We assessed the agreement of the two measurements in classifying respondents in terms of meeting the CDC-ACSM physical activity guideline (details can be found in Additional file 1). We found that the overall IPAQ-ActiGraph agreement was only slightly better than chance agreement (81.3% vs 79.6%, P < 0.001). The agreement in the classification was better among respondents who had a physically demanding full-time job than those with physically non-demanding full-time jobs and those without full-time jobs (91.4%, 82.5%, and 77.9%, respectively, P < 0.05). Males had higher agreement between the two classifications than did females (83.9% vs 79.0%, P < 0.05).
We also assessed the IPAQ-ActiGraph agreement in classifying respondents into tertile and quartile of activity level, against classification based on chance (33% for tertile and 25% for quartile). The observed agreement was significantly better than chance except for the group aged ≤29 years and those with tertiary education.

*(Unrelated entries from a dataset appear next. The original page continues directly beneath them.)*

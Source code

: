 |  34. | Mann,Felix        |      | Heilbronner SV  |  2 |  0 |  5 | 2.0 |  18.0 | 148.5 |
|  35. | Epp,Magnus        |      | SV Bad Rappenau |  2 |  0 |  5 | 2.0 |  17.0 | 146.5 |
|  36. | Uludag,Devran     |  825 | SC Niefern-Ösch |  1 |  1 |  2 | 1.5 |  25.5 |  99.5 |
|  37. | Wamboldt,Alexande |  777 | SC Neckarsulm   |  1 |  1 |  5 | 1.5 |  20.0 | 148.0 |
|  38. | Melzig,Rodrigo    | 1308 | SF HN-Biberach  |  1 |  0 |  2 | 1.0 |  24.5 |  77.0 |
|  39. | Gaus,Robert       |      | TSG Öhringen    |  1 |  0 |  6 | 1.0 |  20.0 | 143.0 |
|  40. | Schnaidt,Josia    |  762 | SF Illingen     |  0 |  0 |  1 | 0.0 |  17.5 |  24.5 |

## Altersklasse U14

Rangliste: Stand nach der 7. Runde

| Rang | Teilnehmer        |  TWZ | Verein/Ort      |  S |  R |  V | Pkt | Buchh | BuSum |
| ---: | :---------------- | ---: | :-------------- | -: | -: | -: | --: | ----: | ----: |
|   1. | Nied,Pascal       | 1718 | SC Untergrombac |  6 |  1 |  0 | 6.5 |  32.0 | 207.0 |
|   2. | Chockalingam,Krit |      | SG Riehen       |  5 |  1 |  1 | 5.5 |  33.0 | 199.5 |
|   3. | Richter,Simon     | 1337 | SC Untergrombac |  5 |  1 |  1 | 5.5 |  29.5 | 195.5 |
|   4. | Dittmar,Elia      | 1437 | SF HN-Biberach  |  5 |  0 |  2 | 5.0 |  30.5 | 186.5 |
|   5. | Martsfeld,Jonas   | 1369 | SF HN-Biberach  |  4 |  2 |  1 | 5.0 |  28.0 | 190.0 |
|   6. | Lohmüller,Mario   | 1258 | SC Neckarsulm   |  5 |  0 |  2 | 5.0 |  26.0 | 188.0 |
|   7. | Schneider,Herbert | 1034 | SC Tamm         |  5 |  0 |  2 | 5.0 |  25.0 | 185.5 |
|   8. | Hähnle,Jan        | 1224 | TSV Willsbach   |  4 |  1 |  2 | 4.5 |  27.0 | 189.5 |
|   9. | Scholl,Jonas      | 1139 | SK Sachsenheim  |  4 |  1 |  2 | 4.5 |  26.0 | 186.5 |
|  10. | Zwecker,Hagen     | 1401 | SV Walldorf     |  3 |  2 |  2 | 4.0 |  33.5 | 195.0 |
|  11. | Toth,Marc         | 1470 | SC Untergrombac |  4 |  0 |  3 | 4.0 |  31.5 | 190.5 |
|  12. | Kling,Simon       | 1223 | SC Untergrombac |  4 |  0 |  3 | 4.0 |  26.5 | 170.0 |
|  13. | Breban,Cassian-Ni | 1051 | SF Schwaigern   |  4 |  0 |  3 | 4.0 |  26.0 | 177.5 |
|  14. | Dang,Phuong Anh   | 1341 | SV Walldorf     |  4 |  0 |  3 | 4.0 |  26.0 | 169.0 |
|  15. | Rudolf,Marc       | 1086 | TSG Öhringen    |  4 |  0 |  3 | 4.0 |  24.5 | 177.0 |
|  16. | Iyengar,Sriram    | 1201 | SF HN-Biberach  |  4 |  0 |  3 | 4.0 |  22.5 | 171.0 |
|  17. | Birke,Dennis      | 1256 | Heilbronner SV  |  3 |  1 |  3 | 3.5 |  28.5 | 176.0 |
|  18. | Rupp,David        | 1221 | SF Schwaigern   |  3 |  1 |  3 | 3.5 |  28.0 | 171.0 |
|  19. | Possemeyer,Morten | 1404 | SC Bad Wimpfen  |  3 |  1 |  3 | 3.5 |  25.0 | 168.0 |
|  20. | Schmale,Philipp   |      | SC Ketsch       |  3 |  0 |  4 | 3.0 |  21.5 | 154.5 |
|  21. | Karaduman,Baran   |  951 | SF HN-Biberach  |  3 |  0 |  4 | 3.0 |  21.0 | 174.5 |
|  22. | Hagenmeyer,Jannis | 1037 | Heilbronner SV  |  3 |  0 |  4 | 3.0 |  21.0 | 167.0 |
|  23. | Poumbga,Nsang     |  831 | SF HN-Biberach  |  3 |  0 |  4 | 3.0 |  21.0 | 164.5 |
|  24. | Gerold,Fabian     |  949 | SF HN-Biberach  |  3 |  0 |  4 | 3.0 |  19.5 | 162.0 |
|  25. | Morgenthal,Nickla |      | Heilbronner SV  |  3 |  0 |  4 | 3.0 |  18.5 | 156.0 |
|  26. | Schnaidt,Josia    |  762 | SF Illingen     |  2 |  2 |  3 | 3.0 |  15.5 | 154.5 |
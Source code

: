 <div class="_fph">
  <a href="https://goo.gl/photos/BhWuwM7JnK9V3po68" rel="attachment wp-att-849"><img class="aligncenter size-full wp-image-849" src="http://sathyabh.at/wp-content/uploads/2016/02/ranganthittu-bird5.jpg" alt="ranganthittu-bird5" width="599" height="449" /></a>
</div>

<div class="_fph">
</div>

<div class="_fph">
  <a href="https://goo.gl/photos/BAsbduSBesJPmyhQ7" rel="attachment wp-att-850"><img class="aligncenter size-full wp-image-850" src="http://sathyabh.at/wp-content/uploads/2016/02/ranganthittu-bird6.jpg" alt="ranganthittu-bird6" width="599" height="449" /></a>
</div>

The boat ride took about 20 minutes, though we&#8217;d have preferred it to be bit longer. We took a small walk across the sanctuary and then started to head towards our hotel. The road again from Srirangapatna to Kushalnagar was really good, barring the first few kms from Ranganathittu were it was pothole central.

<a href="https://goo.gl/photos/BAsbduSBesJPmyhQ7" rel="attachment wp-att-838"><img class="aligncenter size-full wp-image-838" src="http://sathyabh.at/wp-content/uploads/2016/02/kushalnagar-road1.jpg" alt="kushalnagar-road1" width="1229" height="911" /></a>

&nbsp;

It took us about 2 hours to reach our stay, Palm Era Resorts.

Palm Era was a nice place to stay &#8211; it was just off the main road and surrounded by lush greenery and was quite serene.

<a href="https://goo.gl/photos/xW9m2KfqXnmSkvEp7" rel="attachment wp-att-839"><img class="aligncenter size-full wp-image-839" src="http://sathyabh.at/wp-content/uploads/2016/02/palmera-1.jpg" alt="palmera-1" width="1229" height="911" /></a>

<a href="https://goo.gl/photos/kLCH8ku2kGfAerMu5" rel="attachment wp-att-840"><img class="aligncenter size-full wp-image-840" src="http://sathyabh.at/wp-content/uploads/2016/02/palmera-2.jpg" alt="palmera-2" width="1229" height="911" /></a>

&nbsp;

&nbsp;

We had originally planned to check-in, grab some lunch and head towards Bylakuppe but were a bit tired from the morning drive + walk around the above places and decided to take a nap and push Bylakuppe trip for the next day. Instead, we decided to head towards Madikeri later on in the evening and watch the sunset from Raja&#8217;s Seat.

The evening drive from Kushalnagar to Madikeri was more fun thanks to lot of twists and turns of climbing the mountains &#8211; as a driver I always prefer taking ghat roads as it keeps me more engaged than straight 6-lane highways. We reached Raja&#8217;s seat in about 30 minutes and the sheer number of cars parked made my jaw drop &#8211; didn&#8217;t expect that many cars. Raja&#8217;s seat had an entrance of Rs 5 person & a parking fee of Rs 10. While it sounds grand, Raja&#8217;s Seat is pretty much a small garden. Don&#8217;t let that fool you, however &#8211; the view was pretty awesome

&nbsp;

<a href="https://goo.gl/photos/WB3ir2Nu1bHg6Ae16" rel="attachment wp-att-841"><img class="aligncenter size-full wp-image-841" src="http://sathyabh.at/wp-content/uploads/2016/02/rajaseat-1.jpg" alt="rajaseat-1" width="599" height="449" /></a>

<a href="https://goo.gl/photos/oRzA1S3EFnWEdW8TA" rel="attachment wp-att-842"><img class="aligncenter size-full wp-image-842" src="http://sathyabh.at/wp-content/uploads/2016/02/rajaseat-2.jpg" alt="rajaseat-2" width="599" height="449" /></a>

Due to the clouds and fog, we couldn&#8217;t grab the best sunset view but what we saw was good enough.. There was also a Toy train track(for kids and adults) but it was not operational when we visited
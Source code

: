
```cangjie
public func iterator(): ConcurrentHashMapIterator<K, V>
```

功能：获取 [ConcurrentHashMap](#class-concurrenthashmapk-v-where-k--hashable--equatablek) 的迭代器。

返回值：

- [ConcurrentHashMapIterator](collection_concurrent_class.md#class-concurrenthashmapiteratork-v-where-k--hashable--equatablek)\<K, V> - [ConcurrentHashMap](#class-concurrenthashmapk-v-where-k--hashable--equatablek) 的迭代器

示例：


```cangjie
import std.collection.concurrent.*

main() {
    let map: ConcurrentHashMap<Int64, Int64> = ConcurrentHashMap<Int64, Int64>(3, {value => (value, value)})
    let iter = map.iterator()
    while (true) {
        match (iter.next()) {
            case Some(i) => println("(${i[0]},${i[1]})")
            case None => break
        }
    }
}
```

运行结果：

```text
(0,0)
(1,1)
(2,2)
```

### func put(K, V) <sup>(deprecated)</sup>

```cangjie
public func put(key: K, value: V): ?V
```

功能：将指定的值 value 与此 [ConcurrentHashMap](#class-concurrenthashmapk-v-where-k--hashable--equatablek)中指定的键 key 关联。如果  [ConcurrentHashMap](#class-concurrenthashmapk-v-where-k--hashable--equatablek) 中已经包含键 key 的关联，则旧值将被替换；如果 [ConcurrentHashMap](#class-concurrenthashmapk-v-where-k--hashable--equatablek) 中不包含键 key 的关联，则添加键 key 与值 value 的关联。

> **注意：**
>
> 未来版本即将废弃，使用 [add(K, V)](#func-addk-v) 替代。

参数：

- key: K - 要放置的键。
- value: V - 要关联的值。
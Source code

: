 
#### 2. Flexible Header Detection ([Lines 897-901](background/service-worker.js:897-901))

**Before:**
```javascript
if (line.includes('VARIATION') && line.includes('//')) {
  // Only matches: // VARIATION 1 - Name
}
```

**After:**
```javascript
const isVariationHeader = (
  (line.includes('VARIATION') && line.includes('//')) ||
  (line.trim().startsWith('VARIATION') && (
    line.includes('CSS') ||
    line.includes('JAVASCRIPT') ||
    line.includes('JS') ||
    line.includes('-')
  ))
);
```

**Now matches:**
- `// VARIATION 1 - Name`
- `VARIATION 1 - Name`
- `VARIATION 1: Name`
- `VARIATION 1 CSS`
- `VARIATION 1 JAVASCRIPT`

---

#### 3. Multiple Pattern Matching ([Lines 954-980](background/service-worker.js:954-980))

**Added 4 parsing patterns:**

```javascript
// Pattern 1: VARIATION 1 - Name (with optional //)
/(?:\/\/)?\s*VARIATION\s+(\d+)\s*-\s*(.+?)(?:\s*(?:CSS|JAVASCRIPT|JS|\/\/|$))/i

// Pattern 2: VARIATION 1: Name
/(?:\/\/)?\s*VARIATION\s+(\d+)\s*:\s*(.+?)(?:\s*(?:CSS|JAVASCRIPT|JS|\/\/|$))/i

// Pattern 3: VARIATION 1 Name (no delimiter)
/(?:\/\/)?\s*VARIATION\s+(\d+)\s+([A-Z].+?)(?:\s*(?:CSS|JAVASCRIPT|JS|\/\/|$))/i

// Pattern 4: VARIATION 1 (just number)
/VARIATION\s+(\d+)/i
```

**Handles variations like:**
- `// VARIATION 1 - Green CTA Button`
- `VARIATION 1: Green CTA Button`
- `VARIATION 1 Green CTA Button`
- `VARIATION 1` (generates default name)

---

Lastly, we compared the mean MET min/wk measured by ActiGraph across equal-sized groups based on IPAQ scores (Figure 1). Overall, the ActiGraph readings were higher for groups classified by IPAQ as being more active than for less active groups. The mean ActiGraph-measured time was significantly different by IPAQ grouping in all three groupings (P < 0.001). In the 3-group comparison, the ActiGraph MET min/wk in the highest IPAQ group was significantly more than the other two groups (1186 vs 1402, P < 0.001; 1259 vs 1402, P < 0.05, respectively), but the difference in MET min/wk between the other two groups was not significant (1186 vs 1259, P = 0.31). In the 4-group comparison, the ActiGraph MET min/wk in the highest IPAQ group (group 4) was significantly more than groups 1 and 3 (1152 vs 1419, P < 0.001; 1266 vs 1419, P < 0.05, respectively), but the differences among the other three groups were not significant (1152 vs 1296 vs 1266, P = 0.06, P for trend = 0.28).
Discussion
Although the IPAQ has been recommended as a surveillance instrument, we argue that the validation studies of IPAQ do not generally provide strong empirical support for its validity compared against objective measures of physical activity [4,5,12,13,23,24]. The correlations of 0.30 [5] are far lower than the agreement between self-report and objective measurements of other health variables, such as smoking [25], body weight [26] or hypertension [27]. To rule out Simpson's paradox [28] (i.e., signs of correlation are positive in all groups, but the correlation becomes negative when groups are pooled together), we studied correlations of the IPAQ with an objective measurement in different subgroups. This would also indicate whether the questionnaire instrument works better for certain subgroups. To our knowledge, this was the first study to examine how demographic factors and obesity affect the correlation, difference, and agreement between IPAQ and ActiGraph measurements. However, none of the subgroups showed an acceptable IPAQ-ActiGraph correlation, although the correlations did seem to be higher in certain groups (e.g. males and those with high VFL). The Spearman correlations for all groups in this study were positive, but lay at the lower end of the range of previously reported figures (-0.12 to 0.57) [5,29]. Based on our findings, we question the validity of IPAQ-SF when administered to Hong Kong Chinese respondents.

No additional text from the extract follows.